A poll this week put Clinton down 50 points to Sanders among voters under 44 in Iowa. Her campaign continues to try to dispel the idea that it doesn't have enthusiasm.

NEWTON, Iowa — At the end of a "Get Out The Caucus" event on Thursday night, near the front of the audience here at Berg Middle School, a young woman asked Hillary Clinton to respond to the "misperception" plaguing her campaign.

"I think that there is a misperception that young voters are not as adamant supporters of you as perhaps one of your opponents," she told Clinton. "As an adamant supporter of you for the past eight years, I have to ask: In these last few days before the caucuses, what do you have to say to my generation?"

The woman, who identified herself as a student, alluded of course to Sen. Bernie Sanders, whose campaign boasts major youth support and 2.5 million "grassroots" donations. Clinton and her aides, over the course of their nine-month campaign, have sought to dispel the impression that she lacks enthusiasm from young voters.

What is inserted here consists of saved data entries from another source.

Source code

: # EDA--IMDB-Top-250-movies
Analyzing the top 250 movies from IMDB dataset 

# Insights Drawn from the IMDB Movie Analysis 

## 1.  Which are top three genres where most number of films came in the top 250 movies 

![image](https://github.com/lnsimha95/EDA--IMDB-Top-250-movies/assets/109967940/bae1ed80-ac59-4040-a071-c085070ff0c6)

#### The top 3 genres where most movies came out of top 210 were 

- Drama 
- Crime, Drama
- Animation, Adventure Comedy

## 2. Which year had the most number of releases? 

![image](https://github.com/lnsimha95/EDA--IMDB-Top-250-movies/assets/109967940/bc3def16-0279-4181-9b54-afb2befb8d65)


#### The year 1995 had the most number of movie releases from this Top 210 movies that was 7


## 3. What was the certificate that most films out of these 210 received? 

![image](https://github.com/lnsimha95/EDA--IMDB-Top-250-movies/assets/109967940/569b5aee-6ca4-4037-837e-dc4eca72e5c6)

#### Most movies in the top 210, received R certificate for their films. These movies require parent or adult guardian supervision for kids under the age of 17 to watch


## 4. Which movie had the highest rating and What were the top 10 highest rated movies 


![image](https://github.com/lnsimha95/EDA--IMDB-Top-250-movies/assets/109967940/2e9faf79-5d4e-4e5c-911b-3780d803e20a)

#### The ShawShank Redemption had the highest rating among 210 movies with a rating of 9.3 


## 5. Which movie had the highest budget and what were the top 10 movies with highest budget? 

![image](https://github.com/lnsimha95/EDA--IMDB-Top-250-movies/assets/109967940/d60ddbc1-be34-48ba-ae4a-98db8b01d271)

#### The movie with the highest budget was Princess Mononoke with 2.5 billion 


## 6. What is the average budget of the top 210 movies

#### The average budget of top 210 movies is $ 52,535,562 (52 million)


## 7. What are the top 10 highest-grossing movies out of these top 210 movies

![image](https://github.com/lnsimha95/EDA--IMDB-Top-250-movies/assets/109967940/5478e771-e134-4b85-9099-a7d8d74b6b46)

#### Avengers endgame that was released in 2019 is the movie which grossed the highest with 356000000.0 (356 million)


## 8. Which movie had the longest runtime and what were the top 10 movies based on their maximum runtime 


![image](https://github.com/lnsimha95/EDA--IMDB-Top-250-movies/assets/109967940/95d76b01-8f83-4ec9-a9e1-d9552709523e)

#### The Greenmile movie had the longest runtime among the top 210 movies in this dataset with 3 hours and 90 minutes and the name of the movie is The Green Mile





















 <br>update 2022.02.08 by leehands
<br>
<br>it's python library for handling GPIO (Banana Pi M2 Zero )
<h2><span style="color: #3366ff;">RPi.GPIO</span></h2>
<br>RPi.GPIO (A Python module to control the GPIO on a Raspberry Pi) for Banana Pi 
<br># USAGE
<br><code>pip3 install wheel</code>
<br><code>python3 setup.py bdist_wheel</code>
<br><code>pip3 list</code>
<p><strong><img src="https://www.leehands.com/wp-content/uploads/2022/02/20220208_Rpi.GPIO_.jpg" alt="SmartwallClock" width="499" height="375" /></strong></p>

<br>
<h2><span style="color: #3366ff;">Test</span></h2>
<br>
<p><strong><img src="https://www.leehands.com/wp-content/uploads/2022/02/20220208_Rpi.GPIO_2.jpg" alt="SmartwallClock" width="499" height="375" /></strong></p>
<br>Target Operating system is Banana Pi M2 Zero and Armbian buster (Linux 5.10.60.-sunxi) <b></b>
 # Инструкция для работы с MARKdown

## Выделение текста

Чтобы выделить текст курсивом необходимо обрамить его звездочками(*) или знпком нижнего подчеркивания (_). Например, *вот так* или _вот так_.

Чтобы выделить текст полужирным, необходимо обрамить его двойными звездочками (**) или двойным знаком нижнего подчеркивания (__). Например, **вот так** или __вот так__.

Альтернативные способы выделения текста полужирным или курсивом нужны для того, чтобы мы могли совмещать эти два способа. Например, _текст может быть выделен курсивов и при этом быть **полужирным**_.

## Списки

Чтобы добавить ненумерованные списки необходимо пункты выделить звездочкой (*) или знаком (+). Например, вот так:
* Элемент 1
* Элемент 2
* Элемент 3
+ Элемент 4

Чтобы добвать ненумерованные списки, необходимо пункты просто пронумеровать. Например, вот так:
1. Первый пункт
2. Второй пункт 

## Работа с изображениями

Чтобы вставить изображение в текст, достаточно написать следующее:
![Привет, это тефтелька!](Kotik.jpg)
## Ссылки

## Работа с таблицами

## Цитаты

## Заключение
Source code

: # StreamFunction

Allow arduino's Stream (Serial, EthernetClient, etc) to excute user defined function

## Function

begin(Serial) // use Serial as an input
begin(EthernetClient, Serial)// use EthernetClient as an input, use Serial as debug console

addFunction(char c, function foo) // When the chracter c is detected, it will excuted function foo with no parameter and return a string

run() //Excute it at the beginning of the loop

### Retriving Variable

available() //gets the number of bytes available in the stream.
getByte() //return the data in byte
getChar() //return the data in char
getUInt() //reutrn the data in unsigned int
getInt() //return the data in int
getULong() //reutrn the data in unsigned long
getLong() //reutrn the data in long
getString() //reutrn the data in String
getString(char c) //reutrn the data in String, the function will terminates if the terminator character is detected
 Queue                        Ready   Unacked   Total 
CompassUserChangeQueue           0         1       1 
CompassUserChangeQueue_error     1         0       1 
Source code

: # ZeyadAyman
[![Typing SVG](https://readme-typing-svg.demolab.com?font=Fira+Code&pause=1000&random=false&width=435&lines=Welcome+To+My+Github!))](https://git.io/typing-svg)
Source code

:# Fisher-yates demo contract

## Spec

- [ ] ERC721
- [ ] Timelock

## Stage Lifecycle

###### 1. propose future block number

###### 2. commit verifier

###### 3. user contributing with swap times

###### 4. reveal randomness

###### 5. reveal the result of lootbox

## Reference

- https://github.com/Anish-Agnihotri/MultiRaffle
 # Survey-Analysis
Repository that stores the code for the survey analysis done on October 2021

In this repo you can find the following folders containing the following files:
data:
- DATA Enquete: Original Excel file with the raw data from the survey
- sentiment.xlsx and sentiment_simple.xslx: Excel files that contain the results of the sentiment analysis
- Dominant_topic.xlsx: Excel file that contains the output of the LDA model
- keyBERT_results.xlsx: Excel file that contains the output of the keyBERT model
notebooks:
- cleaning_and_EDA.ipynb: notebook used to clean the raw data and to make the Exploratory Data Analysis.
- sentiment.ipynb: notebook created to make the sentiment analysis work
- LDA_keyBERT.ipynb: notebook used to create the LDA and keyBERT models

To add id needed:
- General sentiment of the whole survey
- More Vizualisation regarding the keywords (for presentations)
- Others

Clinton nodded along to the question, then argued that her campaign does in fact enjoy the same kind of support as her main rival in the caucuses.

"I feel very honored to have the enthusiastic support of so many young people across Iowa. They are working in my campaign. They are volunteering in my campaign. They are organizing on campuses," Clinton said. "And it means the world to me."

A Quinnipiac poll this week shows that likely Democratic caucus-goers from the age of 18 to 44 back Sanders over Clinton by a wide margin — 78% to 21%. The campaign addressed the enthusiasm question on Thursday in a email to supporters from the candidate: "Our opponent just doesn't seem to think we have the fight and enthusiasm to take this across the finish line," the email reads. "I disagree."

In Newton, Clinton acknowledged that young people often tell her at events how torn they feel between her campaign and the Sanders campaign.

"I’m also seeing more young people come to my events," Clinton said, "and frankly tell me — I’m going to shake hands with everybody now — they frankly say, I can’t make up my mind between you and Sen. Sanders, and you know, I try to give them some of the reasons why I hope they will support me and, you know."

Then she launched into her case to young voters, a mix of economics, Obama's presidency, and protecting rights:

I want you to take advantage of what has happened in our country in the last years. To really open it up to more respect and more tolerance, and let’s move away from all this mean-spiritedness and this insulting — that’s not how we want to show our children and our young people how to live. I feel so strongly about that. And that comes from getting the economy going again, so you don’t feel like you’re not gonna have the chance to get a good job, a good middle-class life. It means getting those college loans paid off, getting those college bills down. It means making sure we’ve got health care and we don’t rip it away from you. It means protecting your rights. I mean, the Republicans are against civil rights, women’s rights, gay rights, voter rights, worker rights — it’s a long list.